Go for it, with all due respect you don't seem to know how to draw a simple trendline correctly even after the fact
Sorry if I hurt your ego, not my intention at all. Price decides which is "right". Just putting my view out, let others decide.
My reply wasn’t to you @SunTrader, you're one of the few who posts charts before the event The reply was for @Scataphagos, because I also expressed my view on his chart, and pointed out that the trendline he drew wasn’t a proper trendline. The last two swings (on his chart) were too far away from the trendline, making his trendline invalid, and therefore his trade would have been taken in a no-man's zone and that it worked out was due to luck, and had nothing to do with his trendline. When it comes to drawing trendlines, the last swings (pivots) are more important than the ones at the beginning of the trendline, yet he drew the trendline the other way around, i.e. connecting the distant swings and ignoring the recent ones. Everyone can see that his trendline was wrong (even when he drew it after the fact). So, if @Scataphagos is convinced that my thinking is “sooooo far off,” he’s welcomed to present his argument on how to draw trendlines.
That’s for starters. Then there’s the fact that an actual trading system or approach requires actual entries, stops, and targets/exits at hard-right-edge prices. Getting stopped out by a tick, or miss the limit entry by a tick, and it may as well be by a hundred points.

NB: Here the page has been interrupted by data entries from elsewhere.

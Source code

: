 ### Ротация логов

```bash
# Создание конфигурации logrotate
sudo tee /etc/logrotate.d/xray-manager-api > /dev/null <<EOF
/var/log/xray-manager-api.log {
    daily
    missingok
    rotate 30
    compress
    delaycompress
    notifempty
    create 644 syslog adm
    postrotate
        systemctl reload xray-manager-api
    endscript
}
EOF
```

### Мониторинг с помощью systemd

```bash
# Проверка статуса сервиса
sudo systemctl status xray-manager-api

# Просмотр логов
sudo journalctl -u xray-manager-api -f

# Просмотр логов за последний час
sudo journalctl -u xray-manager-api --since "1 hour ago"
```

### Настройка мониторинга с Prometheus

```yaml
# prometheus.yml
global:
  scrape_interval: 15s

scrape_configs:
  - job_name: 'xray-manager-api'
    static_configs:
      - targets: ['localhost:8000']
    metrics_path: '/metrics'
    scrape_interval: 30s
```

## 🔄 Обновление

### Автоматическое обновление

FWIW in my experience, traders who do use TLs in some fashion are 1) using the TL as an entry/timing trigger but “a TL break” is emphatically not the actual trade thesis or basis for putting on the trade; and 2) they go for tremendous R:R to make up for the imprecision and fallibility of TLs and chart lines as a timing tool.
Right. Like you say, trend lines are no doubt both imprecise and inconsistent. That does not render them useless, IMHO, but it makes you wonder how much value it has as a tool in your toolbox. Of course, there are many uses cases as I'm sure some are trading merely the breakouts while others may be fading the edges, i.e., selling swing highs and buying swing lows. Maybe a better approach is to simply focus on the swing highs and lows? Ultimately, trend lines / channels is an attempt to capture/measure/predict the oscillatory nature of the markets. Occasionally they can do it extremely accurately, although I can't help but wonder if it's random. Other times it's more messy and it's very hard to differentiate between an actual breakout and a fakeout. PS: A bit funny to see three different posters argue about which interpretation is the right one. I guess that's discretionary trading in a nutshell and what makes a market.
%% True; but computer drawn[+ WSJ + IBD drawn] trend line$ like moving average$ are neither imprecise or inconsistent
Here's a "trend support line" that HAS held/bounced. This is the technical place to play it. The "start" is all you get to KNOW... the rest you have to play by ear. Is it going to "stick" and be good? Don't know. If the line holds as support, it tells you something. If it breaks, it also tells you something. Do trendlines "work"? Of course they do... just not a perfectly as players wish they did.... so noobs whine, "they don't work all the time/perfectly, so they're BS" (they whine about indicators the same way.... wrong about that too)... that's why they're noobs. KISS, Baby!